Pour les auteurs, une bonne politique de gestion des nuisances sonores aéroportuaires devrait répondre à la règle des 5 C.
- Concentration: Les vols doivent suivre des trajectoires aussi précises et concentrées que possible.
- Compensation: Proposer aux riverains des mécanismes de rachat d’immeubles, d’isolation clairs et équitables.
- Communication: Les autorités publiques doivent informer de manière transparente et montrer leur préoccupation à l’égard des populations impactées.
- Contrôle et sanction: S’assurer constamment que les opérateurs respectent les règles et que la pratique est conforme aux hypothèses envisagées. Des sanctions financières encouragent un comportement responsable des compagnies et des pilotes.
- Continuité: Une politique stable dans le temps en matière de nuisance permet à chacun de prendre des décisions en connaissance de cause.
Zéro pointé pour Brussels Airport
Au regard de la règle des 5 C, les aéroports wallons sont de bons élèves. Bruxelles-National, situé en Région flamande à Zaventem, obtient un zéro pointé. Au point de vue de la nuisance sonore, les acousticiens relèvent l’absurdité de la dispersion des vols justifiée par la recherche d’un équilibre politique.
Ils pointent la valeur élevée, 109.3 en 2014, de l’indicateur Lden,pop qui permet de comparer les aéroports entre eux. D’évaluer l’impact des différents scénarios d’exploitation.

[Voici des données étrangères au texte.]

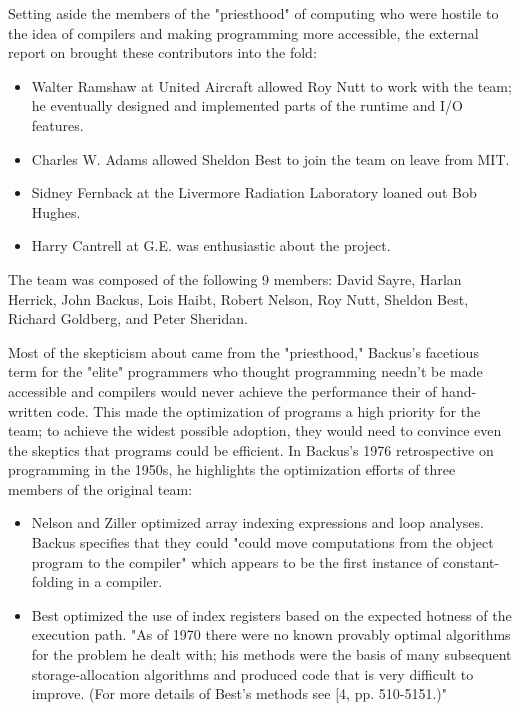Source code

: Setting aside the members of the "priesthood" of computing who were hostile to
the idea of compilers and making programming more accessible, the external
report on \FTN{} brought these contributors into the fold:
\begin{itemize}
  \item Walter Ramshaw at United Aircraft allowed Roy Nutt to work
    with the team; he
    eventually designed and implemented parts of the runtime and I/O features.
  \item Charles W. Adams allowed Sheldon Best to join the team on
    leave from MIT.
  \item Sidney Fernback at the Livermore Radiation Laboratory loaned
    out Bob Hughes.
  \item Harry Cantrell at G.E. was enthusiastic about the project.
\end{itemize}

The team was composed of the following 9 members: David Sayre, Harlan Herrick,
John Backus, Lois Haibt, Robert Nelson, Roy Nutt, Sheldon Best, Richard
Goldberg, and Peter Sheridan.

Most of the skepticism about \FTN{} came from the "priesthood," Backus's
facetious term for the "elite" programmers who thought programming needn't be
made accessible and compilers would never achieve the performance their of
hand-written code. This made the optimization of \FTN{} programs a high
priority for the team; to achieve the widest possible adoption, they would need
to convince even the skeptics that \FTN{} programs could be efficient. In
Backus's 1976 retrospective on programming in the
1950s\cite{Backus_1980_Programming_in_America_in_1950s}, he highlights the
optimization efforts of three members of the original team:

\begin{itemize}
  \item Nelson and Ziller optimized array indexing expressions and
    loop analyses.
    Backus specifies that they could "could move computations from the object
    program to the compiler" which appears to be the first instance of
    constant-folding in a compiler.
  \item Best optimized the use of index registers based on the
    expected hotness of the
    execution path. "As of 1970 there were no known provably optimal
    algorithms for
    the problem he dealt with; his methods were the basis of many subsequent
    storage-allocation algorithms and produced code that is very difficult to
    improve. (For more details of Best's methods see [4, pp. 510-5151.)"
  \end{itemize}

«Cette valeur élevée résulte du choix de routes conduisant au survol d’un grand nombre de riverains situés au voisinage immédiat de l’aéroport. À l’inverse, l’aéroport d’Amsterdam Airport Schiphol se caractérise par une valeur plus raisonnable, 106.3, alors que dans le même temps le nombre de mouvements et le nombre de passagers y sont deux fois plus élevés qu’à Bruxelles. Et que le trafic cargo est quatre fois plus important. Une exploitation optimale des six pistes de cet aéroport contribue à cet excellent résultat. Les aéroports fortement décentrés des centres urbains, Munich (98.3) par exemple, réalisent de meilleurs scores.»
Tous les intervenants doivent collaborer
Selon l’indicateur Lden,pop, Brussels South Charleroi Airport et Liège Airport se situent entre Schiphol et Bruxelles. Avec 106.7 et 107.4…
«Ceci indique que l’exposition au bruit est significative pour les riverains de ces deux aéroports. Toutefois, les mesures d’accompagnement adoptées par la Région wallonne, l’isolation des habitations en particulier, conduisent à une maîtrise de l’impact du bruit aéroportuaire. Il en va de même à Liège même si, dans ce cas, le nombre important de mouvements de nuit affecte fortement l’indicateur.»
Pour Bruxelles, les chercheurs préconisent de privilégier les trajectoires optimales qui minimisent la gêne au sol en rencontrant les impératifs de sécurité. Cette sélection favorise un programme d’achat et d’isolation budgétairement acceptable. Pour contenir le coût des mesures d’accompagnement, il est essentiel d’organiser une planification territoriale. De fixer des normes de bruit suffisantes pour les nouveaux immeubles situés dans les zones les plus exposées.
«Cette démarche exige toutefois une approche réellement collaborative entre tous les intervenants. En particulier l’État fédéral, responsable de l’exploitation, et les Régions concernées par les nuisances. Elle requiert aussi une importante phase d’étude destinée à l’évaluation de divers plans d’exposition au bruit associés à différents scénarios d’exploitation possibles.»